* Problem details *
Extract the records in full, leaving every picture out.

* Records provided *
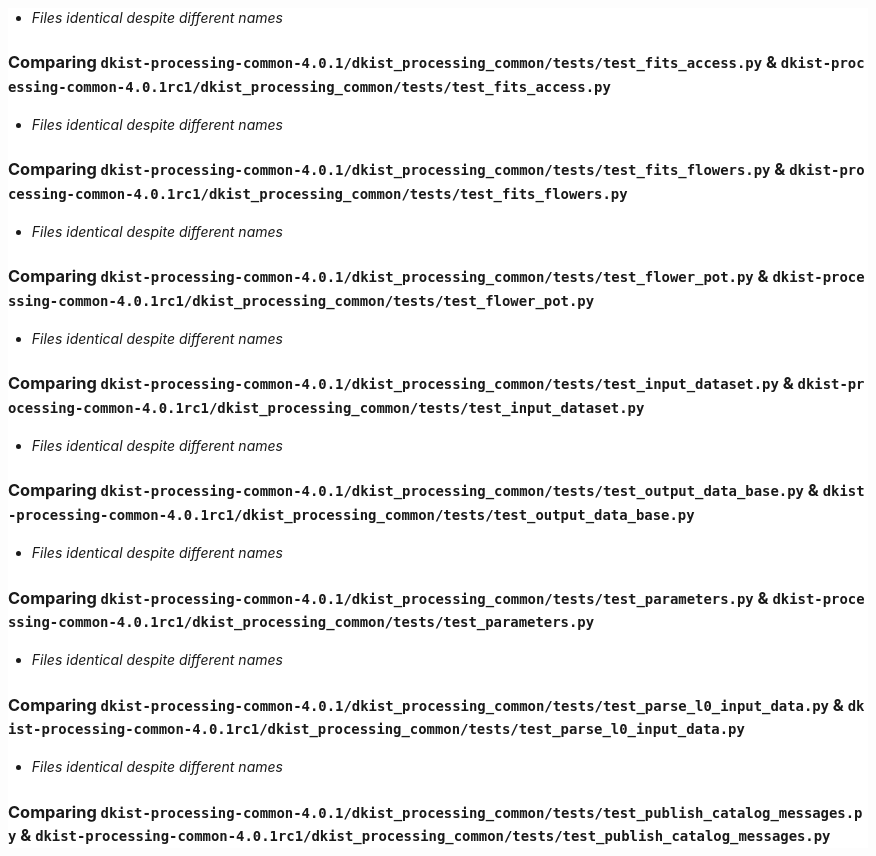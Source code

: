  * *Files identical despite different names*

### Comparing `dkist-processing-common-4.0.1/dkist_processing_common/tests/test_fits_access.py` & `dkist-processing-common-4.0.1rc1/dkist_processing_common/tests/test_fits_access.py`

 * *Files identical despite different names*

### Comparing `dkist-processing-common-4.0.1/dkist_processing_common/tests/test_fits_flowers.py` & `dkist-processing-common-4.0.1rc1/dkist_processing_common/tests/test_fits_flowers.py`

 * *Files identical despite different names*

### Comparing `dkist-processing-common-4.0.1/dkist_processing_common/tests/test_flower_pot.py` & `dkist-processing-common-4.0.1rc1/dkist_processing_common/tests/test_flower_pot.py`

 * *Files identical despite different names*

### Comparing `dkist-processing-common-4.0.1/dkist_processing_common/tests/test_input_dataset.py` & `dkist-processing-common-4.0.1rc1/dkist_processing_common/tests/test_input_dataset.py`

 * *Files identical despite different names*

### Comparing `dkist-processing-common-4.0.1/dkist_processing_common/tests/test_output_data_base.py` & `dkist-processing-common-4.0.1rc1/dkist_processing_common/tests/test_output_data_base.py`

 * *Files identical despite different names*

### Comparing `dkist-processing-common-4.0.1/dkist_processing_common/tests/test_parameters.py` & `dkist-processing-common-4.0.1rc1/dkist_processing_common/tests/test_parameters.py`

 * *Files identical despite different names*

### Comparing `dkist-processing-common-4.0.1/dkist_processing_common/tests/test_parse_l0_input_data.py` & `dkist-processing-common-4.0.1rc1/dkist_processing_common/tests/test_parse_l0_input_data.py`

 * *Files identical despite different names*

### Comparing `dkist-processing-common-4.0.1/dkist_processing_common/tests/test_publish_catalog_messages.py` & `dkist-processing-common-4.0.1rc1/dkist_processing_common/tests/test_publish_catalog_messages.py`
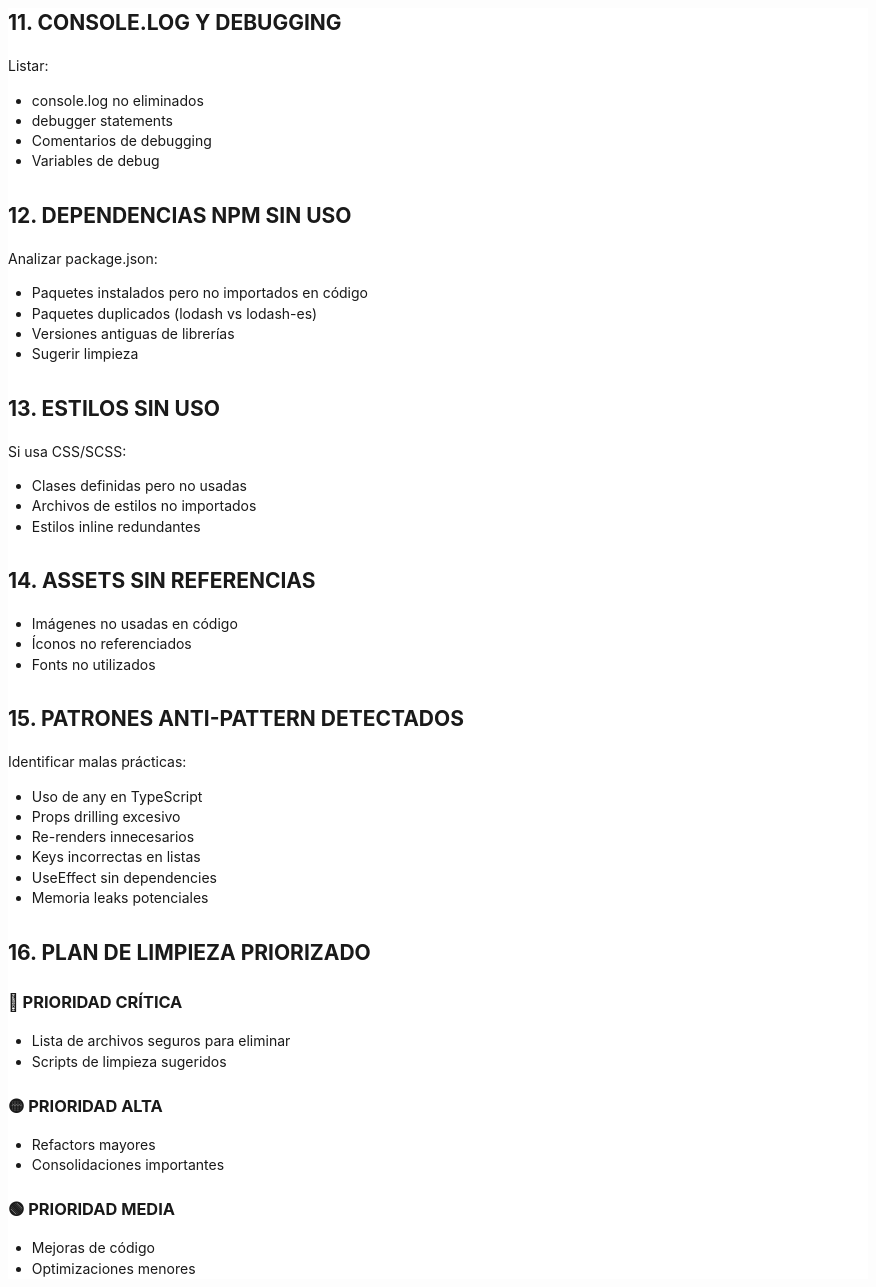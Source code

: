 ## 11. CONSOLE.LOG Y DEBUGGING
Listar:
- console.log no eliminados
- debugger statements
- Comentarios de debugging
- Variables de debug

## 12. DEPENDENCIAS NPM SIN USO
Analizar package.json:
- Paquetes instalados pero no importados en código
- Paquetes duplicados (lodash vs lodash-es)
- Versiones antiguas de librerías
- Sugerir limpieza

## 13. ESTILOS SIN USO
Si usa CSS/SCSS:
- Clases definidas pero no usadas
- Archivos de estilos no importados
- Estilos inline redundantes

## 14. ASSETS SIN REFERENCIAS
- Imágenes no usadas en código
- Íconos no referenciados
- Fonts no utilizados

## 15. PATRONES ANTI-PATTERN DETECTADOS
Identificar malas prácticas:
- Uso de any en TypeScript
- Props drilling excesivo
- Re-renders innecesarios
- Keys incorrectas en listas
- UseEffect sin dependencies
- Memoria leaks potenciales

## 16. PLAN DE LIMPIEZA PRIORIZADO

### 🔴 PRIORIDAD CRÍTICA
- Lista de archivos seguros para eliminar
- Scripts de limpieza sugeridos

### 🟡 PRIORIDAD ALTA
- Refactors mayores
- Consolidaciones importantes

### 🟢 PRIORIDAD MEDIA
- Mejoras de código
- Optimizaciones menores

* Solution to this problem *
Source code

:  * *Files identical despite different names*

### Comparing `dkist-processing-common-4.0.1/dkist_processing_common/tests/test_fits_access.py` & `dkist-processing-common-4.0.1rc1/dkist_processing_common/tests/test_fits_access.py`

 * *Files identical despite different names*

### Comparing `dkist-processing-common-4.0.1/dkist_processing_common/tests/test_fits_flowers.py` & `dkist-processing-common-4.0.1rc1/dkist_processing_common/tests/test_fits_flowers.py`

 * *Files identical despite different names*

### Comparing `dkist-processing-common-4.0.1/dkist_processing_common/tests/test_flower_pot.py` & `dkist-processing-common-4.0.1rc1/dkist_processing_common/tests/test_flower_pot.py`

 * *Files identical despite different names*

### Comparing `dkist-processing-common-4.0.1/dkist_processing_common/tests/test_input_dataset.py` & `dkist-processing-common-4.0.1rc1/dkist_processing_common/tests/test_input_dataset.py`

 * *Files identical despite different names*

### Comparing `dkist-processing-common-4.0.1/dkist_processing_common/tests/test_output_data_base.py` & `dkist-processing-common-4.0.1rc1/dkist_processing_common/tests/test_output_data_base.py`

 * *Files identical despite different names*

### Comparing `dkist-processing-common-4.0.1/dkist_processing_common/tests/test_parameters.py` & `dkist-processing-common-4.0.1rc1/dkist_processing_common/tests/test_parameters.py`

 * *Files identical despite different names*

### Comparing `dkist-processing-common-4.0.1/dkist_processing_common/tests/test_parse_l0_input_data.py` & `dkist-processing-common-4.0.1rc1/dkist_processing_common/tests/test_parse_l0_input_data.py`

 * *Files identical despite different names*

### Comparing `dkist-processing-common-4.0.1/dkist_processing_common/tests/test_publish_catalog_messages.py` & `dkist-processing-common-4.0.1rc1/dkist_processing_common/tests/test_publish_catalog_messages.py`
Source code

: ## 11. CONSOLE.LOG Y DEBUGGING
Listar:
- console.log no eliminados
- debugger statements
- Comentarios de debugging
- Variables de debug

## 12. DEPENDENCIAS NPM SIN USO
Analizar package.json:
- Paquetes instalados pero no importados en código
- Paquetes duplicados (lodash vs lodash-es)
- Versiones antiguas de librerías
- Sugerir limpieza

## 13. ESTILOS SIN USO
Si usa CSS/SCSS:
- Clases definidas pero no usadas
- Archivos de estilos no importados
- Estilos inline redundantes

## 14. ASSETS SIN REFERENCIAS
- Imágenes no usadas en código
- Íconos no referenciados
- Fonts no utilizados

## 15. PATRONES ANTI-PATTERN DETECTADOS
Identificar malas prácticas:
- Uso de any en TypeScript
- Props drilling excesivo
- Re-renders innecesarios
- Keys incorrectas en listas
- UseEffect sin dependencies
- Memoria leaks potenciales

## 16. PLAN DE LIMPIEZA PRIORIZADO

### 🔴 PRIORIDAD CRÍTICA
- Lista de archivos seguros para eliminar
- Scripts de limpieza sugeridos

### 🟡 PRIORIDAD ALTA
- Refactors mayores
- Consolidaciones importantes

### 🟢 PRIORIDAD MEDIA
- Mejoras de código
- Optimizaciones menores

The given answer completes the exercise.